The disproportionally high number of black men on the database is a real cause for concern, he says. He is also worried about the future. "A future government which believes criminality is genetically-determined could begin labelling people as criminals from birth."
NO...
Home Secretary Charles Clarke admits it is inevitable that more and more people will end up on the database - but insists safeguards are in place.
"There's a whole set of legal requirements about the circumstances in which DNA can be used," he told BBC Radio 4.
DNA profiling was about solving crime, he said. "We have one of the best developed systems in the world to be able to do that and as long as it is properly used... I think it's a technique we should use," he said.
Former policeman turned Conservative MP for Ryedale John Greenway says the current rules on whose DNA should be added to the database struck the right balance.
He would be against extending the database to include everybody in the country - with your DNA added to the database at birth, for example.
But he saw no problem with the DNA of people who had been arrested in connection with a serious offence being kept - even if they were never charged. Anyone who is innocent has nothing to fear, he insists.
Les Coverdale, secretary of North Yorkshire Police Federation, says as well as helping to solve serious crimes, the DNA database is also a deterrent.
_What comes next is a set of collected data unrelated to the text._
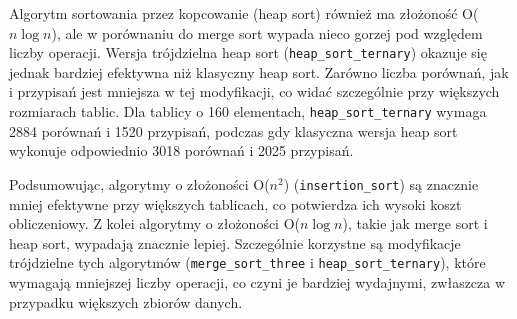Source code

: \documentclass{article}
\theoremstyle{definition}
\begin{document}
Algorytm sortowania przez kopcowanie (heap sort) również ma złożoność O($n \log n$), ale w porównaniu do merge sort wypada nieco gorzej pod względem liczby operacji. Wersja trójdzielna heap sort (\texttt{heap\_sort\_ternary}) okazuje się jednak bardziej efektywna niż klasyczny heap sort. Zarówno liczba porównań, jak i przypisań jest mniejsza w tej modyfikacji, co widać szczególnie przy większych rozmiarach tablic. Dla tablicy o 160 elementach, \texttt{heap\_sort\_ternary} wymaga 2884 porównań i 1520 przypisań, podczas gdy klasyczna wersja heap sort wykonuje odpowiednio 3018 porównań i 2025 przypisań.

Podsumowując, algorytmy o złożoności O($n^2$) (\texttt{insertion\_sort}) są znacznie mniej efektywne przy większych tablicach, co potwierdza ich wysoki koszt obliczeniowy. Z kolei algorytmy o złożoności O($n \log n$), takie jak merge sort i heap sort, wypadają znacznie lepiej. Szczególnie korzystne są modyfikacje trójdzielne tych algorytmów (\texttt{merge\_sort\_three} i \texttt{heap\_sort\_ternary}), które wymagają mniejszej liczby operacji, co czyni je bardziej wydajnymi, zwłaszcza w przypadku większych zbiorów danych.
\end{document}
If a potential criminal knows his DNA is held on file, he or she may think twice about committing a crime.
Snared by science
When Andrew Bailey raped a young woman in Flaxley Road, Selby, on February 1 2004, he left few clues behind him. The victim did not know her attacker, and Bailey even took her mobile phone so as not to leave fingerprints.
But local people tipped off police that Bailey might have been responsible. Scientists at Wetherby matched fibres on the woman's clothing with a fleece jacket from Bailey's home. And forensic scientists from Birmingham then used an innovative Y-chromosome DNA technique to match Bailey's DNA with swabs from the victim. Bailey was convicted and jailed for seven years.
Former soldier Andrew William Rome was jailed last year for the brutal rape of a York woman at her flat in Heworth more than 20 years earlier - after he was traced using DNA techniques.
For years, it looked as though Rome had got away with his crime.
Then, in 2004, he was arrested for hitting a 12-year-old girl. His DNA matched DNA found at the York rape scene in 1984. Rome admitted the rape and was jailed for six-and-a-half years.